WestJet has long had a thriving belly-hold cargo business, but it was minor compared with its passenger business. The Covid-19 crisis changed all that. The carrier’s cargo business grew by 40-50 percent during the pandemic, the carrier said. (WestJet, a privately held company, does not disclose revenue figures.) With its new freighters, WestJet is betting that its cargo business will grow and be increasingly important to airlines. “This is a 10-plus year investment for us, and we are taking a long-term view of the future of air cargo,” Duncan said.
Bottlenecks have hampered surface shipping as the world economy begins to shake off its Covid sluggishness, with ports constrained and shipping operating at capacity. But these short-term factors did not play into WestJet’s decision to beef up its cargo fleet. The shift in consumer behavior toward e-commerce is expected to last, Duncan said. “The proportion of retail sales that are shifting to e-commerce will continue to grow after the pandemic.”
The carrier chose 737 freighters for the fleet commonality. This will allow its mainline pilots to operate both passenger and freighter models. But the aircraft’s size also appealed. The 737-800F can operate to smaller airports that can’t accommodate widebody freighters in markets that may not have cargo demand to support larger cargo-only flights. Its smaller size also allows carriers to operate during cargo off-peak hours — during the day, instead of at night, as is usual by widebody freighter operators.
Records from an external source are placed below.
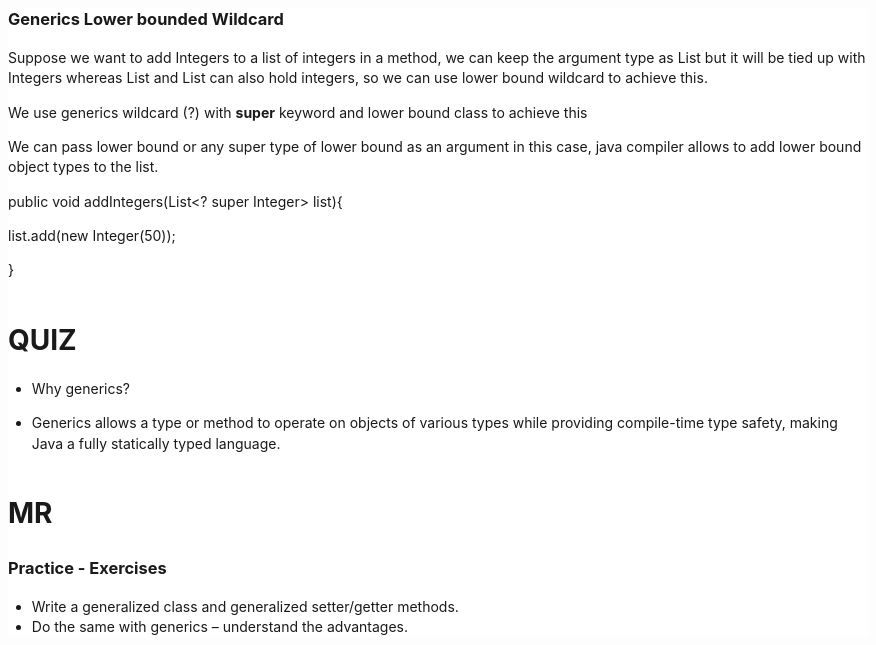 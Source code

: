 
### Generics Lower bounded Wildcard

Suppose we want to add Integers to a list of integers in a method, we can keep
the argument type as List<Integer> but it will be tied up with Integers
whereas List<Number> and List<Object> can also hold integers, so we can
use lower bound wildcard to achieve this.

We use generics wildcard (?) with **super** keyword and lower bound class to
achieve this

We can pass lower bound or any super type of lower bound as an argument in
this case, java compiler allows to add lower bound object types to the list.

public void addIntegers(List<? super Integer> list){

list.add(new Integer(50));

}


# QUIZ


- Why generics?


- Generics allows a type or method to operate on objects of various
    types while providing compile-time type safety, making Java a fully
    statically typed language.


# MR


### Practice - Exercises

- Write a generalized class and generalized setter/getter methods.
- Do the same with generics – understand the advantages.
The new aircraft also are WestJet’s first foray into pallet, rather than belly-hold, cargo. The 737-800F has 11.5 pallet positions and can carry up to 55,000 pounds of freight. This allows WestJet to expand into larger freight, like seafood and perishable agricultural products, that it cannot easily handle on its passenger 737s, Duncan said.
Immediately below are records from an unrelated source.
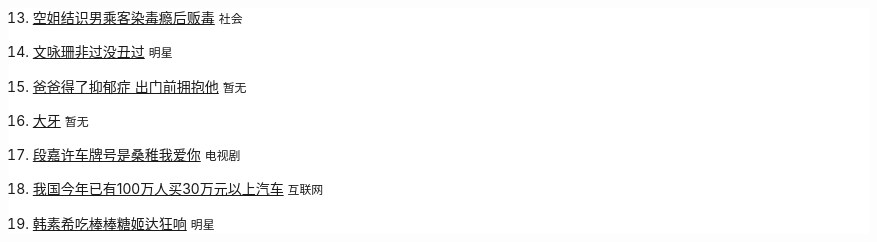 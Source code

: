 13. [空姐结识男乘客染毒瘾后贩毒](https://m.weibo.cn/search?containerid=100103type%3D1%26t%3D10%26q%3D%23%E7%A9%BA%E5%A7%90%E7%BB%93%E8%AF%86%E7%94%B7%E4%B9%98%E5%AE%A2%E6%9F%93%E6%AF%92%E7%98%BE%E5%90%8E%E8%B4%A9%E6%AF%92%23&stream_entry_id=31&isnewpage=1&extparam=seat%3D1%26cate%3D5001%26dgr%3D0%26filter_type%3Drealtimehot%26band_rank%3D11%26stream_entry_id%3D31%26lcate%3D5001%26realpos%3D11%26q%3D%2523%25E7%25A9%25BA%25E5%25A7%2590%25E7%25BB%2593%25E8%25AF%2586%25E7%2594%25B7%25E4%25B9%2598%25E5%25AE%25A2%25E6%259F%2593%25E6%25AF%2592%25E7%2598%25BE%25E5%2590%258E%25E8%25B4%25A9%25E6%25AF%2592%2523%26flag%3D2%26c_type%3D31%26pos%3D11%26display_time%3D1687845899%26pre_seqid%3D168784589927501841704&luicode=10000011&lfid=106003type%3D25%26t%3D3%26disable_hot%3D1%26filter_type%3Drealtimehot) `社会` 

14. [文咏珊非过没丑过](https://m.weibo.cn/search?containerid=100103type%3D1%26t%3D10%26q%3D%23%E6%96%87%E5%92%8F%E7%8F%8A%E9%9D%9E%E8%BF%87%E6%B2%A1%E4%B8%91%E8%BF%87%23&stream_entry_id=31&isnewpage=1&extparam=seat%3D1%26cate%3D5001%26dgr%3D0%26filter_type%3Drealtimehot%26band_rank%3D12%26stream_entry_id%3D31%26lcate%3D5001%26realpos%3D12%26q%3D%2523%25E6%2596%2587%25E5%2592%258F%25E7%258F%258A%25E9%259D%259E%25E8%25BF%2587%25E6%25B2%25A1%25E4%25B8%2591%25E8%25BF%2587%2523%26flag%3D2%26c_type%3D31%26pos%3D12%26display_time%3D1687845899%26pre_seqid%3D168784589927501841704&luicode=10000011&lfid=106003type%3D25%26t%3D3%26disable_hot%3D1%26filter_type%3Drealtimehot) `明星` 

15. [爸爸得了抑郁症 出门前拥抱他](https://m.weibo.cn/search?containerid=100103type%3D1%26t%3D10%26q%3D%E7%88%B8%E7%88%B8%E5%BE%97%E4%BA%86%E6%8A%91%E9%83%81%E7%97%87+%E5%87%BA%E9%97%A8%E5%89%8D%E6%8B%A5%E6%8A%B1%E4%BB%96&stream_entry_id=31&isnewpage=1&extparam=seat%3D1%26cate%3D5001%26dgr%3D0%26filter_type%3Drealtimehot%26band_rank%3D13%26stream_entry_id%3D31%26lcate%3D5001%26realpos%3D13%26q%3D%25E7%2588%25B8%25E7%2588%25B8%25E5%25BE%2597%25E4%25BA%2586%25E6%258A%2591%25E9%2583%2581%25E7%2597%2587%2520%25E5%2587%25BA%25E9%2597%25A8%25E5%2589%258D%25E6%258B%25A5%25E6%258A%25B1%25E4%25BB%2596%26flag%3D1%26c_type%3D31%26pos%3D13%26display_time%3D1687845899%26pre_seqid%3D168784589927501841704&luicode=10000011&lfid=106003type%3D25%26t%3D3%26disable_hot%3D1%26filter_type%3Drealtimehot) `暂无` 

16. [大牙](https://m.weibo.cn/search?containerid=100103type%3D1%26t%3D10%26q%3D%E5%A4%A7%E7%89%99&stream_entry_id=31&isnewpage=1&extparam=seat%3D1%26cate%3D5001%26dgr%3D0%26filter_type%3Drealtimehot%26band_rank%3D14%26stream_entry_id%3D31%26lcate%3D5001%26realpos%3D14%26q%3D%25E5%25A4%25A7%25E7%2589%2599%26flag%3D0%26c_type%3D31%26pos%3D14%26display_time%3D1687845899%26pre_seqid%3D168784589927501841704&luicode=10000011&lfid=106003type%3D25%26t%3D3%26disable_hot%3D1%26filter_type%3Drealtimehot) `暂无` 

17. [段嘉许车牌号是桑稚我爱你](https://m.weibo.cn/search?containerid=100103type%3D1%26t%3D10%26q%3D%23%E6%AE%B5%E5%98%89%E8%AE%B8%E8%BD%A6%E7%89%8C%E5%8F%B7%E6%98%AF%E6%A1%91%E7%A8%9A%E6%88%91%E7%88%B1%E4%BD%A0%23&stream_entry_id=31&isnewpage=1&extparam=seat%3D1%26cate%3D5001%26dgr%3D0%26filter_type%3Drealtimehot%26band_rank%3D15%26stream_entry_id%3D31%26lcate%3D5001%26realpos%3D15%26q%3D%2523%25E6%25AE%25B5%25E5%2598%2589%25E8%25AE%25B8%25E8%25BD%25A6%25E7%2589%258C%25E5%258F%25B7%25E6%2598%25AF%25E6%25A1%2591%25E7%25A8%259A%25E6%2588%2591%25E7%2588%25B1%25E4%25BD%25A0%2523%26flag%3D1%26c_type%3D31%26pos%3D15%26display_time%3D1687845899%26pre_seqid%3D168784589927501841704&luicode=10000011&lfid=106003type%3D25%26t%3D3%26disable_hot%3D1%26filter_type%3Drealtimehot) `电视剧` 

18. [我国今年已有100万人买30万元以上汽车](https://m.weibo.cn/search?containerid=100103type%3D1%26t%3D10%26q%3D%23%E6%88%91%E5%9B%BD%E4%BB%8A%E5%B9%B4%E5%B7%B2%E6%9C%89100%E4%B8%87%E4%BA%BA%E4%B9%B030%E4%B8%87%E5%85%83%E4%BB%A5%E4%B8%8A%E6%B1%BD%E8%BD%A6%23&stream_entry_id=31&isnewpage=1&extparam=seat%3D1%26cate%3D5001%26dgr%3D0%26filter_type%3Drealtimehot%26band_rank%3D16%26stream_entry_id%3D31%26lcate%3D5001%26realpos%3D16%26q%3D%2523%25E6%2588%2591%25E5%259B%25BD%25E4%25BB%258A%25E5%25B9%25B4%25E5%25B7%25B2%25E6%259C%2589100%25E4%25B8%2587%25E4%25BA%25BA%25E4%25B9%25B030%25E4%25B8%2587%25E5%2585%2583%25E4%25BB%25A5%25E4%25B8%258A%25E6%25B1%25BD%25E8%25BD%25A6%2523%26flag%3D1%26c_type%3D31%26pos%3D16%26display_time%3D1687845899%26pre_seqid%3D168784589927501841704&luicode=10000011&lfid=106003type%3D25%26t%3D3%26disable_hot%3D1%26filter_type%3Drealtimehot) `互联网` 

19. [韩素希吃棒棒糖姬达狂响](https://m.weibo.cn/search?containerid=100103type%3D1%26t%3D10%26q%3D%23%E9%9F%A9%E7%B4%A0%E5%B8%8C%E5%90%83%E6%A3%92%E6%A3%92%E7%B3%96%E5%A7%AC%E8%BE%BE%E7%8B%82%E5%93%8D%23&stream_entry_id=31&isnewpage=1&extparam=seat%3D1%26cate%3D5001%26dgr%3D0%26filter_type%3Drealtimehot%26band_rank%3D17%26stream_entry_id%3D31%26lcate%3D5001%26realpos%3D17%26q%3D%2523%25E9%259F%25A9%25E7%25B4%25A0%25E5%25B8%258C%25E5%2590%2583%25E6%25A3%2592%25E6%25A3%2592%25E7%25B3%2596%25E5%25A7%25AC%25E8%25BE%25BE%25E7%258B%2582%25E5%2593%258D%2523%26flag%3D1%26c_type%3D31%26pos%3D17%26display_time%3D1687845899%26pre_seqid%3D168784589927501841704&luicode=10000011&lfid=106003type%3D25%26t%3D3%26disable_hot%3D1%26filter_type%3Drealtimehot) `明星`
Initially, the aircraft will operate on domestic routes as Canadian cargo demand is expected to remain strong. WestJet is planning to expand into transborder U.S. cargo routes as it adds more freighters. But the aircraft has a 3,107-miles operating perimeter and could fly routes to Mexico and the Caribbean as well, Duncan said.
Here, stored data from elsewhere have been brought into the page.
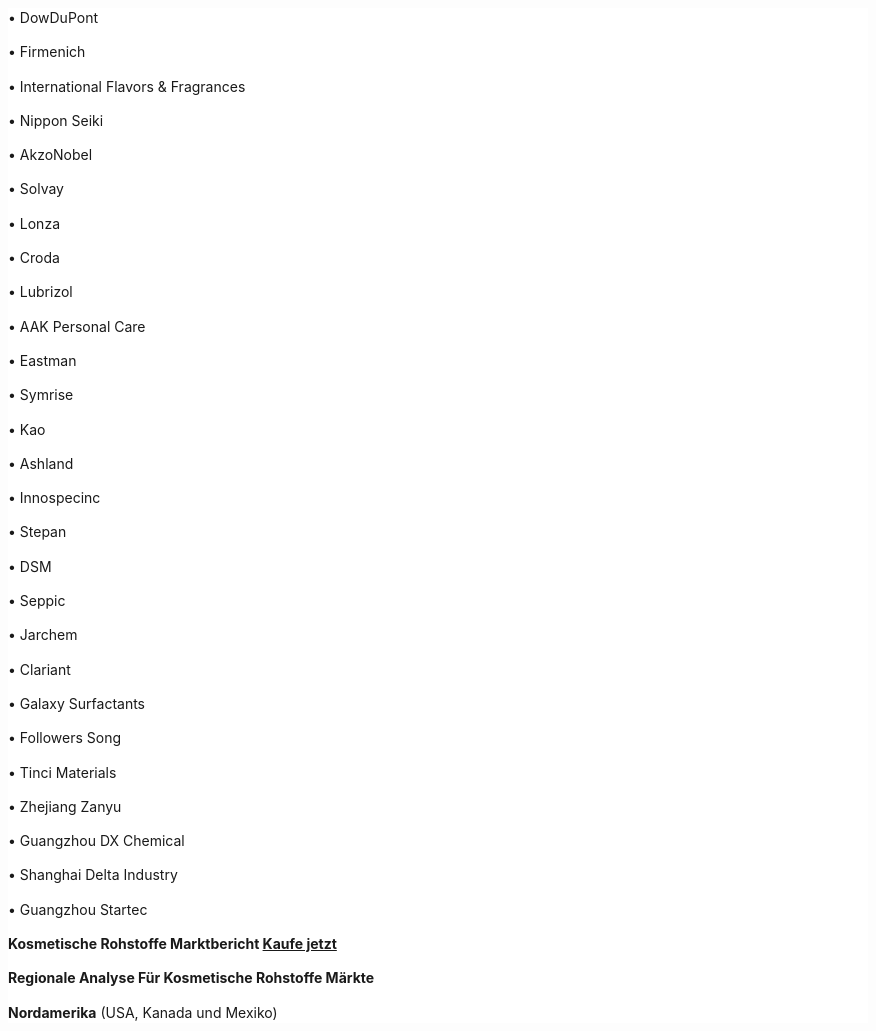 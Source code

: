 • DowDuPont

• Firmenich

• International Flavors & Fragrances

• Nippon Seiki

• AkzoNobel

• Solvay

• Lonza

• Croda

• Lubrizol

• AAK Personal Care

• Eastman

• Symrise

• Kao

• Ashland

• Innospecinc

• Stepan

• DSM

• Seppic

• Jarchem

• Clariant

• Galaxy Surfactants

• Followers Song

• Tinci Materials

• Zhejiang Zanyu

• Guangzhou DX Chemical

• Shanghai Delta Industry

• Guangzhou Startec



<strong>Kosmetische Rohstoffe Marktbericht <a href=https://www.marketresearchupdate.com/buynow/392912>Kaufe jetzt</a></strong>



<strong>Regionale Analyse Für Kosmetische Rohstoffe Märkte</strong>



<strong>Nordamerika</strong> (USA, Kanada und Mexiko)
WestJet is the latest North American airline to add 737 freighters to their fleets. Mesa Air Group operates a fleet of freighters for DHL, and Sun Country has a freighter subfleet it flies for Amazon. Air Canada will take delivery of two 767-300ER freighters this year, and will add to that fleet in 2022. And during the pandemic, Air Canada, American and United were among the North American carriers that operated tens of thousand cargo-only flights on temporarily converted passenger aircraft, also known as “preighters.”
- The latest and last member of Boeing’s 737 Max family has taken to the skies for the first time. The Max 10 flew for 2 hours and 31 minutes on its maiden sortie in the skies above the Pacific Northwest on June 18. The 737-10, at 143ft 8in long, is 14ft longer than the base 737-8 with room for up to 20 more seats, or up to 230 passengers. That added length and seating capacity comes with a range penalty of roughly 287 miles for a maximum range of 3,798 miles. Gol, United and Virgin Australia all have commitments for the Max 10.
- Lufthansa is not done with four-engine jets yet. The airline will reactivate five of its Airbus A340-600s to serve longhaul routes from its Munich hub in the summer 2022 schedule. Lufthansa cites the accelerating travel recovery for the move and said that it still plans to sell the jets in the future with no firm timeline. The airline also plans to introduce its first A350-900s with a first class cabin in Munich in 2023. In May, Lufthansa upped its commitments for the A350 and Boeing 787-9 by five aircraft each as part of a long-term plan to replace most four-engine jets with newer, more efficient models.
- The FAA warned Boeing that the troubled 777X program may face even more delays and could now be certified only by 2023. The jet’s entry into service may now be 2024, or four years late, Seattle Times first reported.